- Opening Delimiter -

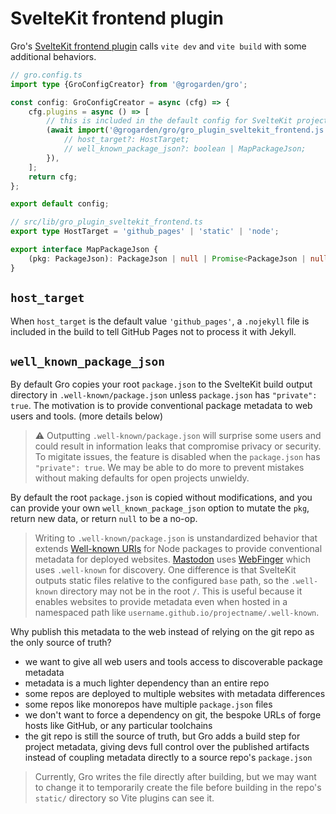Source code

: # SvelteKit frontend plugin

Gro's [SvelteKit frontend plugin](/src/lib/gro_plugin_sveltekit_frontend.ts)
calls `vite dev` and `vite build` with some additional behaviors.

```ts
// gro.config.ts
import type {GroConfigCreator} from '@grogarden/gro';

const config: GroConfigCreator = async (cfg) => {
	cfg.plugins = async () => [
		// this is included in the default config for SvelteKit projects:
		(await import('@grogarden/gro/gro_plugin_sveltekit_frontend.js')).plugin({
			// host_target?: HostTarget;
			// well_known_package_json?: boolean | MapPackageJson;
		}),
	];
	return cfg;
};

export default config;

// src/lib/gro_plugin_sveltekit_frontend.ts
export type HostTarget = 'github_pages' | 'static' | 'node';

export interface MapPackageJson {
	(pkg: PackageJson): PackageJson | null | Promise<PackageJson | null>;
}
```

## `host_target`

When `host_target` is the default value `'github_pages'`,
a `.nojekyll` file is included in the build to tell GitHub Pages not to process it with Jekyll.

## `well_known_package_json`

By default Gro copies your root `package.json`
to the SvelteKit build output directory in `.well-known/package.json`
unless `package.json` has `"private": true`.
The motivation is to provide conventional package metadata to web users and tools.
(more details below)

> ⚠️ Outputting `.well-known/package.json` will surprise some users
> and could result in information leaks that compromise privacy or security.
> To migitate issues, the feature is disabled when the `package.json` has `"private": true`.
> We may be able to do more to prevent mistakes without making defaults for open projects unwieldy.

By default the root `package.json` is copied without modifications,
and you can provide your own `well_known_package_json` option to
mutate the `pkg`, return new data, or return `null` to be a no-op.

> Writing to `.well-known/package.json` is unstandardized behavior that
> extends [Well-known URIs](https://wikipedia.org/wiki/Well-known_URIs) for Node packages
> to provide conventional metadata for deployed websites.
> [Mastodon](<https://en.wikipedia.org/wiki/Mastodon_(social_network)>) uses
> [WebFinger](https://en.wikipedia.org/wiki/WebFinger) which uses `.well-known` for discovery.
> One difference is that SvelteKit outputs static files relative to the configured `base` path,
> so the `.well-known` directory may not be in the root `/`.
> This is useful because it enables websites to provide metadata even when hosted in a namespaced
> path like `username.github.io/projectname/.well-known`.

Why publish this metadata to the web instead of relying on the git repo as the only source of truth?

- we want to give all web users and tools access to discoverable package metadata
- metadata is a much lighter dependency than an entire repo
- some repos are deployed to multiple websites with metadata differences
- some repos like monorepos have multiple `package.json` files
- we don't want to force a dependency on git, the bespoke URLs of forge hosts like GitHub,
  or any particular toolchains
- the git repo is still the source of truth, but Gro adds a build step for project metadata,
  giving devs full control over the published artifacts
  instead of coupling metadata directly to a source repo's `package.json`

> Currently, Gro writes the file directly after building,
> but we may want to change it to temporarily create the file before building
> in the repo's `static/` directory so Vite plugins can see it.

- Closing Delimiter -

### TASK DESCRIPTION
How many lines of the material contain the string "truth"? Answer with the number and nothing else.

### ANSWER FOR THIS EXERCISE
2